719016
719016

Reputation: 10451

calling find with backticks from perl - find: write error: Broken pipe

I am calling find from a perl script like this:

    my $one_file = `find $search_dir -name "\*.$refinfilebase.search" -print | head -n 1`;

If I execute it from the shell, I get no error. Also, it returns the right value to $one_file, but I get this on the prompt:

find: write error: Broken pipe

Why would that be? How can I get rid of this find: write error: Broken pipe message?

Upvotes: 4

Views: 3056

Answers (3)

TLP
TLP

Reputation: 67910

Why are you using find and head in backticks, when there are perl ways to handle it? I.e.:

I would only recommend using backticks when you're absolutely sure about what you are doing, and it seems to me that you are not. Heck, you could make your current attempt work by simply doing this:

my @files = `find $search_dir -name "\*.$refinfilebase.search" -print`
my $one_file = $files[0];

Upvotes: 3

canavanin
canavanin

Reputation: 2719

You could try this (although I did not manage to reproduce your error message using the code you posted, so perhaps this error-free version of mine might give you an error message as well...):

my $file = `find $search_dir -name "\*.ssf" -print -exec head -n 1 {} \\;`;

Here's some sample output I got from a test run:

./tmp1.ssf
HEADER    PROTEIN                                 21-FEB-11     1PDB

HTH

Upvotes: 1

unpythonic
unpythonic

Reputation: 4070

This "error" is perfectly normal and is to be expected.

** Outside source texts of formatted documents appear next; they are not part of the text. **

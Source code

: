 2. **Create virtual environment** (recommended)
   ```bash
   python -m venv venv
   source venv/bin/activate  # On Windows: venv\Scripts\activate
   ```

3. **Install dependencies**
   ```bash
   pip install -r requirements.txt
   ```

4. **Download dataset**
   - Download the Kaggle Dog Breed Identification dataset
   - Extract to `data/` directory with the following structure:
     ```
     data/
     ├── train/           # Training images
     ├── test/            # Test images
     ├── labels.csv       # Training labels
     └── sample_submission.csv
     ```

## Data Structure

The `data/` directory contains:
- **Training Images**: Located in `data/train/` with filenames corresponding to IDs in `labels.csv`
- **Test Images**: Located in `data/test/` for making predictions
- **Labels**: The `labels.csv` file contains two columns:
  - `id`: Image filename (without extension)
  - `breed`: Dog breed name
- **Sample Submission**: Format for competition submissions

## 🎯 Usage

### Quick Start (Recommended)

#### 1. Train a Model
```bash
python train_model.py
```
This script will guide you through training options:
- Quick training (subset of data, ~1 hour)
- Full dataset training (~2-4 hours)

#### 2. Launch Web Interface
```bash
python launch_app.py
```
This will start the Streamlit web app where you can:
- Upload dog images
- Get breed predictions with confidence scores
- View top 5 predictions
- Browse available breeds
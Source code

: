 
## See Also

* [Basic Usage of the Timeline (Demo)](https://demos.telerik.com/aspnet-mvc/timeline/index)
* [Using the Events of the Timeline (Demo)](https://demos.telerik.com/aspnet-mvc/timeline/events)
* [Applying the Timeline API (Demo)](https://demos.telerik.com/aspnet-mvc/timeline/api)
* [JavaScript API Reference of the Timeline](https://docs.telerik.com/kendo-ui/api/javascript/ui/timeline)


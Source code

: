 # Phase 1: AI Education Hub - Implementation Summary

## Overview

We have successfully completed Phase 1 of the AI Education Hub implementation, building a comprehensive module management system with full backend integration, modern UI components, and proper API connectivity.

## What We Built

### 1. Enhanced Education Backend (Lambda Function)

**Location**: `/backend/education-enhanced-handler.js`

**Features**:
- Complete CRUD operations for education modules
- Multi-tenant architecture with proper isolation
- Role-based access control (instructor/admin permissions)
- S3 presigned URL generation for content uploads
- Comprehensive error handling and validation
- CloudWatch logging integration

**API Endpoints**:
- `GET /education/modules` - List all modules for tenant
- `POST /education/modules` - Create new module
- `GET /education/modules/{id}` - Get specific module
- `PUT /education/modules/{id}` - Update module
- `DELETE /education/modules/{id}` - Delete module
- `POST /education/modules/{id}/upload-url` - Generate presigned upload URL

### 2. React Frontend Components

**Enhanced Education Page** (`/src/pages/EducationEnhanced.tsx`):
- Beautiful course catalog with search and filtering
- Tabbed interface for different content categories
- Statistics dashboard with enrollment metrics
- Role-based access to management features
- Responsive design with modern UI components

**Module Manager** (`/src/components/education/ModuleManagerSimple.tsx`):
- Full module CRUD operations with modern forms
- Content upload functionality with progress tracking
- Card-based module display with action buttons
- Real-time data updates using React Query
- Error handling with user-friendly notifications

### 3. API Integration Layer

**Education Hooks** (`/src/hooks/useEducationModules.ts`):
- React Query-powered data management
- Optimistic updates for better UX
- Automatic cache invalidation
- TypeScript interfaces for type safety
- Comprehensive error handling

  • You're running a find command which prints out (potentially) many lines of output.
  • You're feeding that into head which quits after getting one line of input.
  • The find command tries to write its remaining lines to a pipe that has no one listening anymore (head is dead).
  • find will throw an error.

If you want to get rid of the error just do:

my $file = `find .... 2>/dev/null | head -n 1`;

This will keep the utterly predictable error from find from getting to your terminal (since neither the backticks nor the pipe into head touch stderr, which is where that error is being printed).